> [Your assignment]: Go through the listing and copy each line with the string "sudo".

> [Information given]:
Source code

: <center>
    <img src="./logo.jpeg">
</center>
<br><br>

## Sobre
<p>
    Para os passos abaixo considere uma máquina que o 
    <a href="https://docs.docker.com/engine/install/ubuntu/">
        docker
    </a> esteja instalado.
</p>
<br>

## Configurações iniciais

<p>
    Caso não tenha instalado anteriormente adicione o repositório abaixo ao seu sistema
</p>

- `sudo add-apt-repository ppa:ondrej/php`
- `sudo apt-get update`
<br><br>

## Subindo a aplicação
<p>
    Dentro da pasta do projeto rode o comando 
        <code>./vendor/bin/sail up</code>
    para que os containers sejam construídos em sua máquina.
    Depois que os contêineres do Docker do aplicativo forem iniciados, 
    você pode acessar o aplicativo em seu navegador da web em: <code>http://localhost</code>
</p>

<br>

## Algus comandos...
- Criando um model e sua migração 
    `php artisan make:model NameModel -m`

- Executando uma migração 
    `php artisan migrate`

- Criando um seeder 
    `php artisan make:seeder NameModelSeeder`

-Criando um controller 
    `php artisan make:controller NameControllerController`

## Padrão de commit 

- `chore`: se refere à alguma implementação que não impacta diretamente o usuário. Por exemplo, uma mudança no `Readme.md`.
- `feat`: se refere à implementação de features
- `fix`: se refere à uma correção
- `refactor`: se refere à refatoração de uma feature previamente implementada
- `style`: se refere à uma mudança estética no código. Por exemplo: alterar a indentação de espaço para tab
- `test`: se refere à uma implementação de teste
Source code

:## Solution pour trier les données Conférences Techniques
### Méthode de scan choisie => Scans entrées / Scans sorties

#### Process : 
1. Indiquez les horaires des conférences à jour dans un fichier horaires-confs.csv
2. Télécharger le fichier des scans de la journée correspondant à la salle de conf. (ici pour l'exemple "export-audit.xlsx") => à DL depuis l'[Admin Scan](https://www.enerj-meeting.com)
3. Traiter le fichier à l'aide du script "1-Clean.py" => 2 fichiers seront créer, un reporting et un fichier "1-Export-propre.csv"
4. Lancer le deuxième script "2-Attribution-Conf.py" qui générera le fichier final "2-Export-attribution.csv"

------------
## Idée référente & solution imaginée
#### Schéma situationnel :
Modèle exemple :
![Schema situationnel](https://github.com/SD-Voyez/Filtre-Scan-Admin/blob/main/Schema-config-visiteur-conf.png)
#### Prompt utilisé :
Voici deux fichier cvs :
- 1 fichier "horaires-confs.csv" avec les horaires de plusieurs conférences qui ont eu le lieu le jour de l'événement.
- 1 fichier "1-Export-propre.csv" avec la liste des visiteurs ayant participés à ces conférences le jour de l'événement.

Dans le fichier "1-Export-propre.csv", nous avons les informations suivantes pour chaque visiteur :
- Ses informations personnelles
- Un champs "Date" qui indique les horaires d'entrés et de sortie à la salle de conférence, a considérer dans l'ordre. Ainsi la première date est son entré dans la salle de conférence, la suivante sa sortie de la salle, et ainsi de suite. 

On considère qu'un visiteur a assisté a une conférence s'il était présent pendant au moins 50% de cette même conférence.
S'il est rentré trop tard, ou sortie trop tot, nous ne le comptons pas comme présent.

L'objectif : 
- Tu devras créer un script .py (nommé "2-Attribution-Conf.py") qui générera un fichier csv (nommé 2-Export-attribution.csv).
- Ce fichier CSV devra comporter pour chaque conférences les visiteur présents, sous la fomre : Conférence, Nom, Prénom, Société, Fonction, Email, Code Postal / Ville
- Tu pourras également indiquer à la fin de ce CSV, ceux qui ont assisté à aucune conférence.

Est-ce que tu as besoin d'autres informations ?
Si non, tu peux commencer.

> [Task result]:
- `sudo add-apt-repository ppa:ondrej/php`
- `sudo apt-get update`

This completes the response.